▸ **WHAT THE TASK REQUIRES**
Please count the lines in these records that contain "flagul" and give only that count.

▸ **INFORMATION GIVEN**
*****
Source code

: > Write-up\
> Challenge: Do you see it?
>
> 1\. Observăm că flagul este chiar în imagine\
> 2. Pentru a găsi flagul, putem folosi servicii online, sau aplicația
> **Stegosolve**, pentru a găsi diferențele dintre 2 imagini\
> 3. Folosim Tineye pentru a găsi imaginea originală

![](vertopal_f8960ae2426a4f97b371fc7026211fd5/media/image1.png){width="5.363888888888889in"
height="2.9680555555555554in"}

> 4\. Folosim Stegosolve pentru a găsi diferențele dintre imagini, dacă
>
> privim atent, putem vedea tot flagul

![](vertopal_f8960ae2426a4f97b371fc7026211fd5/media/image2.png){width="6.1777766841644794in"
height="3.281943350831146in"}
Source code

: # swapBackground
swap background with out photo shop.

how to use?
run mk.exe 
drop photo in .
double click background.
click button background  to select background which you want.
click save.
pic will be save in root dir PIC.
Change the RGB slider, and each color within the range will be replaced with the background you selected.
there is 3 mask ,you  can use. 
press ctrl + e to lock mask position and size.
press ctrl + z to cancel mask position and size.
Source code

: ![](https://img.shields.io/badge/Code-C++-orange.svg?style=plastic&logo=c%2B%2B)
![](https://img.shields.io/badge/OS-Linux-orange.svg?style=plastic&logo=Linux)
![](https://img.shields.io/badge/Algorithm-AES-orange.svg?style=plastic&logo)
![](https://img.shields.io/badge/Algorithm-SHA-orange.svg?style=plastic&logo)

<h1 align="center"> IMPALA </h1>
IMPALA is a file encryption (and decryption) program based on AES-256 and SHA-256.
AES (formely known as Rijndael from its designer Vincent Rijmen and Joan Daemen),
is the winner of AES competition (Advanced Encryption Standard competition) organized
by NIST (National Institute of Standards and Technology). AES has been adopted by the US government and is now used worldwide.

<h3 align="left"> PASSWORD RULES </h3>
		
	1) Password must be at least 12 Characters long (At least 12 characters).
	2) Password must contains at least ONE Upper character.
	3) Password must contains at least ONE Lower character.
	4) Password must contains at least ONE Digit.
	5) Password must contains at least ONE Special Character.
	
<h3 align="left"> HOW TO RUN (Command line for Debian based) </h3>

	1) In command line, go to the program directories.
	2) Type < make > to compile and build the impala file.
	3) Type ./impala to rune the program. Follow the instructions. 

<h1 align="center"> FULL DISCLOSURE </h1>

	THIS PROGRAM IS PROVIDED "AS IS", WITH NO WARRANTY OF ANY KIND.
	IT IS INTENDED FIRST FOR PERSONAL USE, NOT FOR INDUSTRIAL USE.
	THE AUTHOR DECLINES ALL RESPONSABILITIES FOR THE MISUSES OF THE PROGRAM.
*****
▸ **OUTPUT FOR THIS TASK**
3